[Saved data entries]
•••

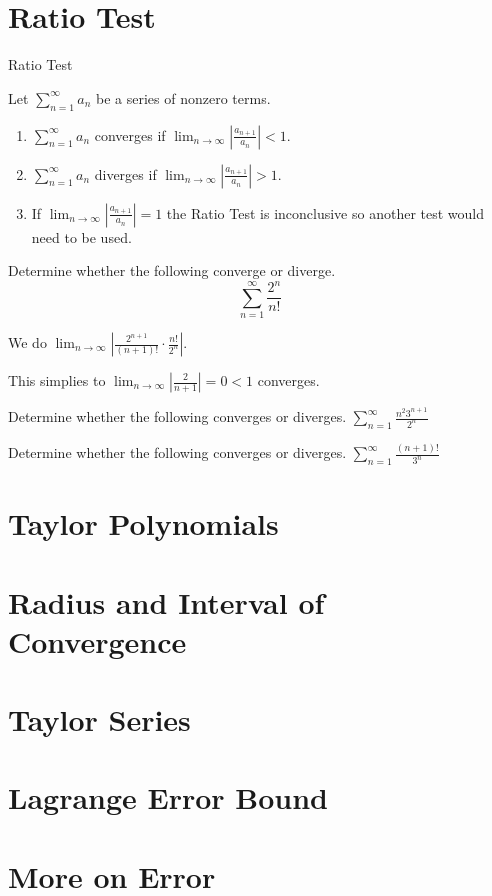 \documentclass[../bccalc.tex]{subfiles}
\begin{document}
\section{Ratio Test}
Ratio Test 

Let $\sum_{n=1}^{\infty}a_n$ be a series of nonzero terms.
\begin{enumerate}
    \item $\sum_{n=1}^{\infty}a_n$ converges if $\lim_{n\to\infty}\left|\frac{a_{n+1}}{a_n}\right|<1$.
    \item $\sum_{n=1}^{\infty}a_n$ diverges if $\lim_{n\to\infty}\left|\frac{a_{n+1}}{a_n}\right|>1$.
    \item If $\lim_{n\to\infty}\left|\frac{a_{n+1}}{a_n}\right|=1$ the Ratio Test is inconclusive so another test would need to be used.
\end{enumerate}

\begin{example}
    Determine whether the following converge or diverge.
    \[ \sum_{n=1}^{\infty}\frac{2^n}{n!} \]

    We do $\lim_{n\to\infty}\left| \frac{2^{n+1}}{(n+1)!}\cdot \frac{n!}{2^n} \right|$.

    This simplies to $\lim_{n\to\infty}\left|\frac{2}{n+1}\right|=0<1$ converges.
\end{example}

\ex Determine whether the following converges or diverges. $\sum_{n=1}^{\infty}\frac{n^2 3^{n+1}}{2^n}$

\ex Determine whether the following converges or diverges. $\sum_{n=1}^{\infty}\frac{(n+1)!}{3^n}$

\section{Taylor Polynomials}

\section{Radius and Interval of Convergence}

\section{Taylor Series}

\section{Lagrange Error Bound}

\section{More on Error}
\end{document}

•••

About this exercise
Bring together all lines of the entries above in which the string "diverges" occurs.

Task solution
    \item $\sum_{n=1}^{\infty}a_n$ diverges if $\lim_{n\to\infty}\left|\frac{a_{n+1}}{a_n}\right|>1$.
\ex Determine whether the following converges or diverges. $\sum_{n=1}^{\infty}\frac{n^2 3^{n+1}}{2^n}$
\ex Determine whether the following converges or diverges. $\sum_{n=1}^{\infty}\frac{(n+1)!}{3^n}$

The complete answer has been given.